不記載議員12人非公認 衆院選事実上スタート、石破首相の賭けの成否
12人非公認、情勢調査を踏まえ首相が決断
自民党の党紀委員会は今年4月、派閥の政治資金問題を受けて39人の処分を決定。不記載額が500万円未満の議員ら45人は処分せず、幹事長による注意としていた。「一度決めた処分を蒸し返すのは一事不再理の原則に反する」との旧安倍派議員らからの批判や、派閥事務局の指示に従っただけの不記載議員がいることもあり、石破首相や党執行部による協議は一時難航した。 だが、自民党独自で行った最新の衆院選情勢調査で、不記載議員が出馬を予定する選挙区などで苦戦が予想されることが判明。「政治とカネ」問題への国民の根深い不満が浮き彫りになり、危機感を強めた首相は最終的に厳しい対応を決断した。 具体的には、不記載議員のうち4月に党の重い処分を受けたか、現在も処分が続く議員に加え、選挙区の情勢分析も考慮して公認の是非を判断した。
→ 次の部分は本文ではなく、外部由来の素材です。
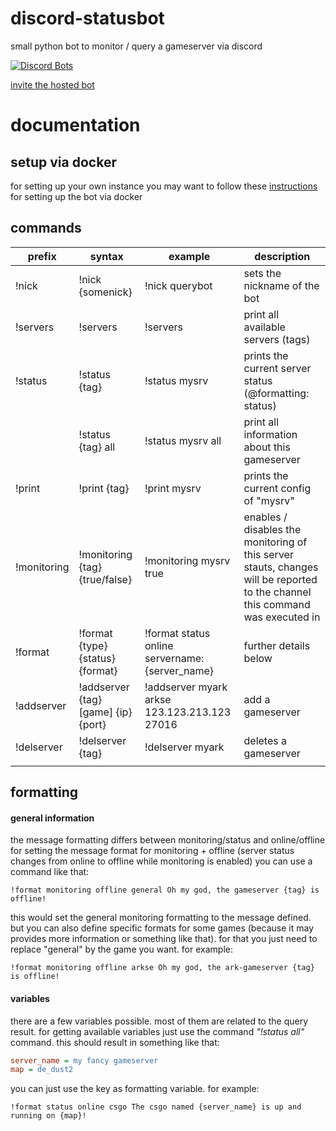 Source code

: # discord-statusbot
small python bot to monitor / query a gameserver via discord

[![Discord Bots](https://discordbots.org/api/widget/496764374338240514.svg)](https://discordbots.org/bot/496764374338240514)

[invite the hosted bot](https://discordapp.com/oauth2/authorize?client_id=496764374338240514&scope=bot&permissions=0)

# documentation
## setup via docker
for setting up your own instance you may want to follow these [instructions](https://hub.docker.com/r/msniveau/discord-statusbot) for setting up the bot via docker


## commands
| **prefix**  | **syntax**                          | **example**                                     | **description**                                                                                                              |
|-------------|-------------------------------------|-------------------------------------------------|------------------------------------------------------------------------------------------------------------------------------|
| !nick       | !nick {somenick}                    | !nick querybot                                  | sets the nickname of the bot                                                                                                 |
| !servers    | !servers                            | !servers                                        | print all available servers (tags)                                                                                           |
| !status     | !status {tag}                       | !status mysrv                                   | prints the current server status (@formatting: status)                                                                       |
|             | !status {tag} all                   | !status mysrv all                               | print all information about this gameserver                                                                                  |
| !print      | !print {tag}                        | !print mysrv                                    | prints the current config of "mysrv"                                                                                         |
| !monitoring | !monitoring {tag} {true/false}      | !monitoring mysrv true                          | enables / disables the monitoring of this server stauts, changes will be reported to the channel this command was executed in |
| !format     | !format {type} {status} {format}    | !format status online servername: {server_name} | further details below                                                                                                        |
| !addserver  | !addserver {tag} [game] {ip} {port} | !addserver myark arkse 123.123.213.123 27016    | add a gameserver                                                                                                             |
| !delserver  | !delserver {tag}                    | !delserver myark                                | deletes a gameserver                                                                                                         |
                                                                                                   |

## formatting
#### general information
the message formatting differs between monitoring/status and online/offline
for setting the message format for monitoring + offline (server status changes from online to offline while monitoring is enabled) you can use a command like that:

`!format monitoring offline general Oh my god, the gameserver {tag} is offline!`

this would set the general monitoring formatting to the message defined. but you can also define specific formats for some games (because it may provides more information or something like that). for that you just need to replace "general" by the game you want. for example:

`!format monitoring offline arkse Oh my god, the ark-gameserver {tag} is offline!`

#### variables
there are a few variables possible. most of them are related to the query result. for getting available variables just use the command *"!status <tag> all"* command. this should result in something like that:
```ini
server_name = my fancy gameserver
map = de_dust2
```

you can just use the key as formatting variable. for example:

`!format status online csgo The csgo named {server_name} is up and running on {map}!`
この結果、萩生田光一元政調会長、下村博文元文部科学相、西村康稔元経済産業相、高木毅元復興相ら12人は公認されないことになった。さらに不記載議員は小選挙区と比例代表との重複立候補を認めないことにした。 選挙基盤が弱い旧安倍派議員や地方組織からは「政治生命に関わるこんな重要なことを、解散間近に調整もなく決めるのはおかしい」「安倍派切りで支持率がアップするとは思えない」といった批判が相次いでいる。短期決戦を選択し、さらに世論の批判を踏まえて賭けに出た格好の首相だが、政治決戦を前に自民党内には動揺が広がっている。 国会論議が数日に限られたことで石破政権の基本的姿勢は不透明で、政策論議は深まっていない。野党が求めた衆参両院での予算委員会は開かれず、9日に党首討論のみを実施した。 野田氏は不記載のあった議員の多くを公認したことに関して「再調査しないでうやむやにして早く解散する。裏金隠し解散だ」と批判した。また、「当選したら追加公認するのか」と問いただしたのに対し、石破首相は「主権者である国民の判断があれば、追加公認することはある」と表明した。 自民党から議員個人に渡す政策活動費の扱いも取り上げられた。首相は今回の衆院選で使う可能性があると言及。質問した国民民主党の玉木雄一郎代表は「問題発言だ」と強調した。 ●「政治とカネ」・経済対策が争点 与野党ともに「政治とカネ」の問題を受けた政治改革、物価高への対応を含む経済対策などを公約の柱に掲げており、これらが主な争点となる見通しだ。